For Video Friday last week, we wrote about Astrobotic's Tyrobot, a cable travelling robot designed to explore caves and lava tubes on the Moon and other planets. This video shows a version of Tyrobot that can lower a little platform and deploy a rover, retrieving it when the exploration is complete.

[ Astrobotic ]

 

 

I will admit to not always entirely understanding Prallplatte's videos. But as far as I can tell, understanding is not necessary, just appreciation.

Via [ YouTube ]

 

 

Car racing not violent enough for you? Anki Drive will be including a "Battle Mode," and here's a preview:

[ Anki ]

 

 

Rethink's Baxter (the research version) has been busy grasping stuff at WPI with the assistance of a soft silicon hand: 

Meet Dmitry Berenson, robotics researcher and assistant professor at Worcester Polytechnic Institute (WPI). Professor Berenson and his team at the Autonomous Robotics Collaboration (ARC) Lab at WPI focus on how to get autonomous robots to interact with people and their environments. As part of their work, the research team has created a silicon hand for Baxter to grasp objects.

[ WPI ARC ]

[ Baxter Research ]

 

 

Today in Robots Doing Mundane Things, we have three examples of how to needlessly and awesomely complicate your life. First, coffee:

Yes, that is a robot operating a coffee robot. 

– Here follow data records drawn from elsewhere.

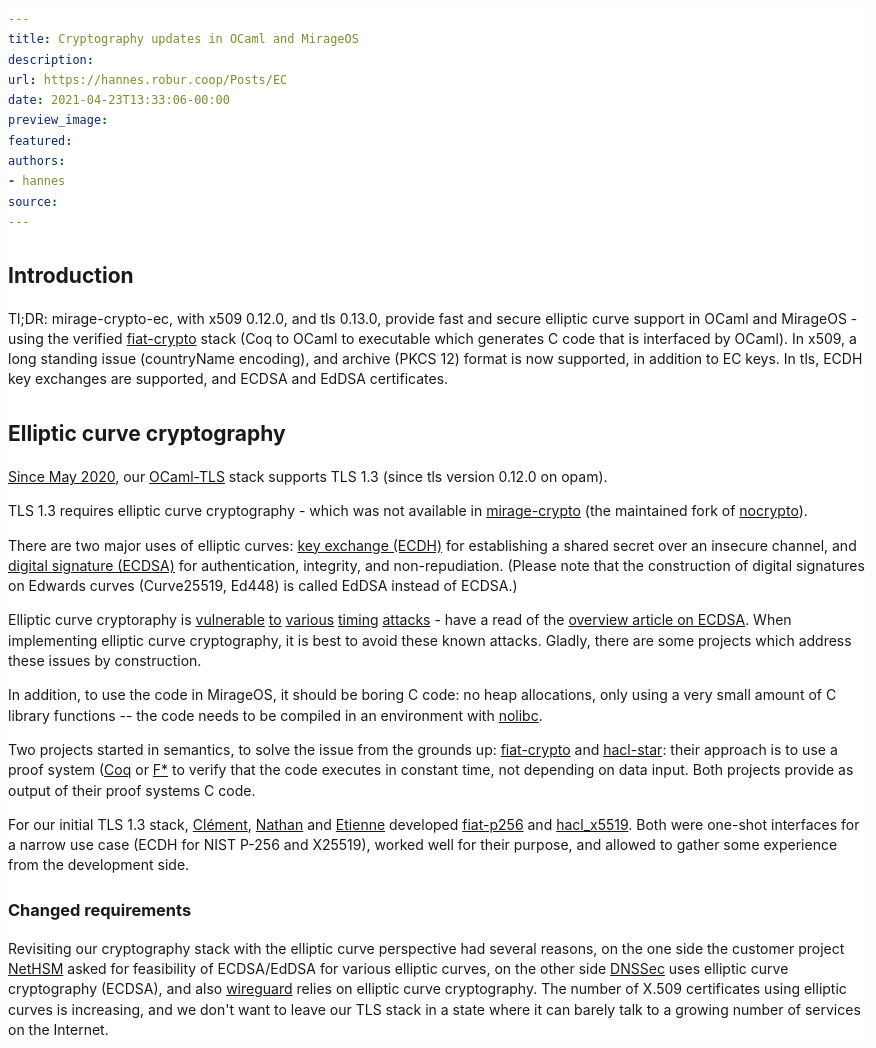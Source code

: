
 ```yaml
---
title: Cryptography updates in OCaml and MirageOS
description:
url: https://hannes.robur.coop/Posts/EC
date: 2021-04-23T13:33:06-00:00
preview_image:
featured:
authors:
- hannes
source:
---
```


<h2>Introduction</h2>
<p>Tl;DR: mirage-crypto-ec, with x509 0.12.0, and tls 0.13.0, provide fast and secure elliptic curve support in OCaml and MirageOS - using the verified <a href="https://github.com/mit-plv/fiat-crypto/">fiat-crypto</a> stack (Coq to OCaml to executable which generates C code that is interfaced by OCaml). In x509, a long standing issue (countryName encoding), and archive (PKCS 12) format is now supported, in addition to EC keys. In tls, ECDH key exchanges are supported, and ECDSA and EdDSA certificates.</p>
<h2>Elliptic curve cryptography</h2>
<p><a href="https://mirage.io/blog/tls-1-3-mirageos">Since May 2020</a>, our <a href="https://usenix15.nqsb.io">OCaml-TLS</a> stack supports TLS 1.3 (since tls version 0.12.0 on opam).</p>
<p>TLS 1.3 requires elliptic curve cryptography - which was not available in <a href="https://github.com/mirage/mirage-crypto">mirage-crypto</a> (the maintained fork of <a href="https://github.com/mirleft/ocaml-nocrypto">nocrypto</a>).</p>
<p>There are two major uses of elliptic curves: <a href="https://en.wikipedia.org/wiki/Elliptic-curve_Diffie%E2%80%93Hellman">key exchange (ECDH)</a> for establishing a shared secret over an insecure channel, and <a href="https://en.wikipedia.org/wiki/Elliptic_Curve_Digital_Signature_Algorithm">digital signature (ECDSA)</a> for authentication, integrity, and non-repudiation. (Please note that the construction of digital signatures on Edwards curves (Curve25519, Ed448) is called EdDSA instead of ECDSA.)</p>
<p>Elliptic curve cryptoraphy is <a href="https://eprint.iacr.org/2020/615">vulnerable</a> <a href="https://raccoon-attack.com/">to</a> <a href="https://cve.mitre.org/cgi-bin/cvename.cgi?name=CVE-2018-5407">various</a> <a href="https://github.com/mimoo/timing_attack_ecdsa_tls">timing</a> <a href="https://minerva.crocs.fi.muni.cz/">attacks</a> - have a read of the <a href="https://blog.trailofbits.com/2020/06/11/ecdsa-handle-with-care/">overview article on ECDSA</a>. When implementing elliptic curve cryptography, it is best to avoid these known attacks. Gladly, there are some projects which address these issues by construction.</p>
<p>In addition, to use the code in MirageOS, it should be boring C code: no heap allocations, only using a very small amount of C library functions -- the code needs to be compiled in an environment with <a href="https://github.com/mirage/ocaml-freestanding/tree/v0.6.4/nolibc">nolibc</a>.</p>
<p>Two projects started in semantics, to solve the issue from the grounds up: <a href="https://github.com/mit-plv/fiat-crypto/">fiat-crypto</a> and <a href="https://github.com/project-everest/hacl-star/">hacl-star</a>: their approach is to use a proof system (<a href="https://coq.inria.fr">Coq</a> or <a href="https://www.fstar-lang.org/">F*</a> to verify that the code executes in constant time, not depending on data input. Both projects provide as output of their proof systems C code.</p>
<p>For our initial TLS 1.3 stack, <a href="https://github.com/pascutto/">Cl&eacute;ment</a>, <a href="https://github.com/NathanReb/">Nathan</a> and <a href="https://github.com/emillon/">Etienne</a> developed <a href="https://github.com/mirage/fiat">fiat-p256</a> and <a href="https://github.com/mirage/hacl">hacl_x5519</a>. Both were one-shot interfaces for a narrow use case (ECDH for NIST P-256 and X25519), worked well for their purpose, and allowed to gather some experience from the development side.</p>
<h3>Changed requirements</h3>
<p>Revisiting our cryptography stack with the elliptic curve perspective had several reasons, on the one side the customer project <a href="https://www.nitrokey.com/products/nethsm">NetHSM</a> asked for feasibility of ECDSA/EdDSA for various elliptic curves, on the other side <a href="https://github.com/mirage/ocaml-dns/pull/251">DNSSec</a> uses elliptic curve cryptography (ECDSA), and also <a href="https://www.wireguard.com/">wireguard</a> relies on elliptic curve cryptography. The number of X.509 certificates using elliptic curves is increasing, and we don't want to leave our TLS stack in a state where it can barely talk to a growing number of services on the Internet.</p>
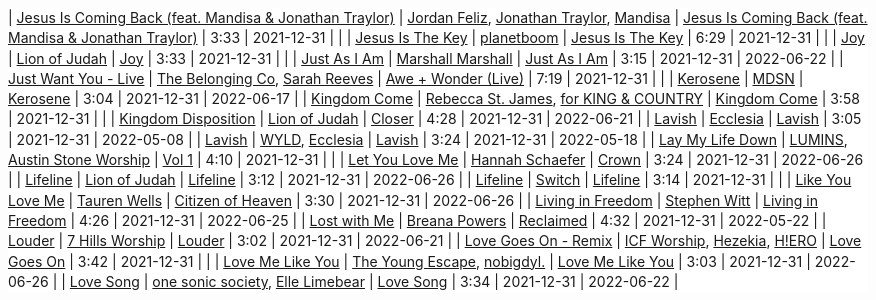 | [Jesus Is Coming Back \(feat\. Mandisa & Jonathan Traylor\)](https://open.spotify.com/track/3nDaOQU9hOkwf1onF3rSuZ) | [Jordan Feliz](https://open.spotify.com/artist/0TgNiaeQaWssaH9aWjbqnA), [Jonathan Traylor](https://open.spotify.com/artist/7KcmdvVaaO7Y0pmHQjOEFo), [Mandisa](https://open.spotify.com/artist/0YPElKYjOD1sofFCtLdYj3) | [Jesus Is Coming Back \(feat\. Mandisa & Jonathan Traylor\)](https://open.spotify.com/album/0zGeEmwuASGbKeKnPdRiWA) | 3:33 | 2021-12-31 |  |
| [Jesus Is The Key](https://open.spotify.com/track/0C9weba0sQZBSmelFqNNEU) | [planetboom](https://open.spotify.com/artist/3xDe2V5Jo2zjAT6oemUeDj) | [Jesus Is The Key](https://open.spotify.com/album/3fjiYBi9NFCT78QeCclv1L) | 6:29 | 2021-12-31 |  |
| [Joy](https://open.spotify.com/track/3w6t8nc3s891MChiTM0AxS) | [Lion of Judah](https://open.spotify.com/artist/5xMljsTgyAQODxCMD7K2zH) | [Joy](https://open.spotify.com/album/567xGuPekRRhgFZIvlKO10) | 3:33 | 2021-12-31 |  |
| [Just As I Am](https://open.spotify.com/track/1nA0NiBT62ZUdL5bvV3rRn) | [Marshall Marshall](https://open.spotify.com/artist/3f5eDe7KfH3eTCc94eJCad) | [Just As I Am](https://open.spotify.com/album/1brlBoJ3C9XNxV06qYYRpM) | 3:15 | 2021-12-31 | 2022-06-22 |
| [Just Want You \- Live](https://open.spotify.com/track/77SQkPEpRRHvj6eF3O2rnm) | [The Belonging Co](https://open.spotify.com/artist/1XnyRY1hSHsZxiIEX8Nzl5), [Sarah Reeves](https://open.spotify.com/artist/2vGA5qCDLZGW6exRQgKfLL) | [Awe + Wonder \(Live\)](https://open.spotify.com/album/2Qp1udkJdjI6zW6Lr7wO3g) | 7:19 | 2021-12-31 |  |
| [Kerosene](https://open.spotify.com/track/4vXkAOGeEVv79YDaoweAL2) | [MDSN](https://open.spotify.com/artist/6iv3P2yMTglEHCYNlmNBdD) | [Kerosene](https://open.spotify.com/album/3cLdlbfSvbXDPNIUvqRAAq) | 3:04 | 2021-12-31 | 2022-06-17 |
| [Kingdom Come](https://open.spotify.com/track/4esSUk8jL15c63JLYWjVSY) | [Rebecca St\. James](https://open.spotify.com/artist/1SaELUYn7deVoQ9kGDGUD9), [for KING & COUNTRY](https://open.spotify.com/artist/3sDbKMebVH2VYcRSl7u1VC) | [Kingdom Come](https://open.spotify.com/album/12KLexZOaKbk7KLI631KhO) | 3:58 | 2021-12-31 |  |
| [Kingdom Disposition](https://open.spotify.com/track/0ZNVRTj3qXVw0toVUqfdP0) | [Lion of Judah](https://open.spotify.com/artist/5xMljsTgyAQODxCMD7K2zH) | [Closer](https://open.spotify.com/album/7xrtDbxo1Clr7M5YIDqJXw) | 4:28 | 2021-12-31 | 2022-06-21 |
| [Lavish](https://open.spotify.com/track/0yUDSEai96XyhkJd5ULU36) | [Ecclesia](https://open.spotify.com/artist/6yuXGldP2yeZ8GFNrZdlSC) | [Lavish](https://open.spotify.com/album/5hw9dkaIknV1duFN4vMFDE) | 3:05 | 2021-12-31 | 2022-05-08 |
| [Lavish](https://open.spotify.com/track/4f1lXCkLLZV7K2zJhAAMwZ) | [WYLD](https://open.spotify.com/artist/5Rw6396SuRpo6CRSLrZzKt), [Ecclesia](https://open.spotify.com/artist/6yuXGldP2yeZ8GFNrZdlSC) | [Lavish](https://open.spotify.com/album/4VXerGqFlDL8rXUhBSM8ry) | 3:24 | 2021-12-31 | 2022-05-18 |
| [Lay My Life Down](https://open.spotify.com/track/0TiZq0k9qa5ert1tToofZX) | [LUMINS](https://open.spotify.com/artist/0vl0q3Jy5VN0GXyNWdnOyC), [Austin Stone Worship](https://open.spotify.com/artist/5B0gcQCmHJR2VznrIGKh4x) | [Vol 1](https://open.spotify.com/album/0Dgm0ZiKnnlLTcaKOi3WBI) | 4:10 | 2021-12-31 |  |
| [Let You Love Me](https://open.spotify.com/track/5xv9rwOC7YZC2Gv7XFfJM6) | [Hannah Schaefer](https://open.spotify.com/artist/2WsOOOpIzs8GLKjH05jG6s) | [Crown](https://open.spotify.com/album/2xWjpqfAtDlFdmbKYpAl8Y) | 3:24 | 2021-12-31 | 2022-06-26 |
| [Lifeline](https://open.spotify.com/track/00XzGYhl1SKVvLx7UCZS13) | [Lion of Judah](https://open.spotify.com/artist/5xMljsTgyAQODxCMD7K2zH) | [Lifeline](https://open.spotify.com/album/5i5ADiqRI9yh9FOF9YVxPT) | 3:12 | 2021-12-31 | 2022-06-26 |
| [Lifeline](https://open.spotify.com/track/1HunEnhULBXS1RlftCK8iK) | [Switch](https://open.spotify.com/artist/67xUUajI1dXaeY4e4ouwEN) | [Lifeline](https://open.spotify.com/album/6XicHplGHaH6keAcsMKTkW) | 3:14 | 2021-12-31 |  |
| [Like You Love Me](https://open.spotify.com/track/33bqWsuJvnjTgAYr8DMadN) | [Tauren Wells](https://open.spotify.com/artist/3SKza3YPBri1k43LB1Tqy4) | [Citizen of Heaven](https://open.spotify.com/album/7o7x7p8emSxFJXS2ECj1Us) | 3:30 | 2021-12-31 | 2022-06-26 |
| [Living in Freedom](https://open.spotify.com/track/0exZQ7G2AuvDaUnpNMpQDK) | [Stephen Witt](https://open.spotify.com/artist/3G14FwuoYRc81zwkSFQqkg) | [Living in Freedom](https://open.spotify.com/album/3JeN6zZsjrwk3s8gra1bOG) | 4:26 | 2021-12-31 | 2022-06-25 |
| [Lost with Me](https://open.spotify.com/track/6R46HNHEozl6jqvUgUU01H) | [Breana Powers](https://open.spotify.com/artist/4CVt31veKOkUcSZ9hDC4ay) | [Reclaimed](https://open.spotify.com/album/6wNAwiSpxv6ey4N0hgtB8n) | 4:32 | 2021-12-31 | 2022-05-22 |
| [Louder](https://open.spotify.com/track/64ev1jINEWjZPxq61hhiVb) | [7 Hills Worship](https://open.spotify.com/artist/0SLXOHoqcGPOsH9RZETtp1) | [Louder](https://open.spotify.com/album/30iuX3rXL5jwbgUJnFUaTf) | 3:02 | 2021-12-31 | 2022-06-21 |
| [Love Goes On \- Remix](https://open.spotify.com/track/5UdR96WgFNSPA1N4GvkWgy) | [ICF Worship](https://open.spotify.com/artist/0uw5aNQFG4WgdsqkElEHrW), [Hezekia](https://open.spotify.com/artist/0Bc8nt0oNumzNCcsehEd8N), [H!ERO](https://open.spotify.com/artist/0RfC9jvntRgsnGzakWVX8k) | [Love Goes On](https://open.spotify.com/album/02SXNKeiGrK5R1pewdef3T) | 3:42 | 2021-12-31 |  |
| [Love Me Like You](https://open.spotify.com/track/526NvYzKFMNDmJJV5trpyt) | [The Young Escape](https://open.spotify.com/artist/39ZuGmOP3orNn5Pf8S13VW), [nobigdyl.](https://open.spotify.com/artist/2d8NsBa8O4C6bgQatFP5V4) | [Love Me Like You](https://open.spotify.com/album/5GPADMyq3HcawcIUmEG5he) | 3:03 | 2021-12-31 | 2022-06-26 |
| [Love Song](https://open.spotify.com/track/3DY5GOnDQXNKP0fNXcnW2U) | [one sonic society](https://open.spotify.com/artist/2PmYKBQgsjegT3k5C6pkqW), [Elle Limebear](https://open.spotify.com/artist/7MCV4p3QmcYDMTfiE0ZWMD) | [Love Song](https://open.spotify.com/album/5nC6gYCU6danOkYAkngJa9) | 3:34 | 2021-12-31 | 2022-06-22 |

[ Focus Integration ] via [ Geekologie ]

 

Once you're all caffeinated, you can write that robot a thank-you note, by using an app to instruct a different robot to write (and mail) a thank-you note for you:

And all it'll cost you is $5.

[ Bond Gifts ] via [ Ars ]

 

Finally, if you're the sort of person who makes the rest of us look bad by making thank-you notes into art, you may be interested in this art project by ABB. Industrial robots in London and Berlin replicate exactly, in real time, the drawings of human artist Alex Kiessling in Vienna.

Via [ ABB ]

 

 

EMYS is one of the cutest robots ever, and it's just gotten even more capable with Kinect and Internet integration;

[ LIREC ]

 

 

The has been developing a badass UAV called Barracuda. It's not specifically built for combat, but it sure looks dangerous, doesn't it?

[ EADS Barracuda ]

 

 

AUVSI's Maritime RobotX Challenge takes place in a few weeks in Singapore, and these aren't your typical robotic boats:

[ Maritime RobotX Challenge ]

 

 

Here's a report on that Crabster robot, courtesy of the Discovery Channel's Daily Planet show:

[ KIOST ]

 

 

The winner of the 2013 RoboCup @Home was team NimbRo of the University of Bonn, Germany. This video shows their robot, Cosero, watering plants, cooking sausages, and (of course) opening a beer:

[ Team NimbRo ]

 

 

Another week, another Rodney Brooks video. Here, he talks about how "cars are the epicenter of robotics." He connects it all back to jobs and manufacturing, of course, but I think he's right in the sense that within the next decade, robotic cars have the potential to truly revolutionize our society, as long as we're able to trust them to do so.

Via [ Robots-Dreams ]

 

Why do we love robots? Filmmaker Tiffany Shlain and roboticist husband Ken Goldberg created a delightful short film to address that question. In the film, part of an eight-episode AOL original series, they explore some of the history and cultural references involving robotics, and even describe some of the latest research trends such as belief space and cloud robotics.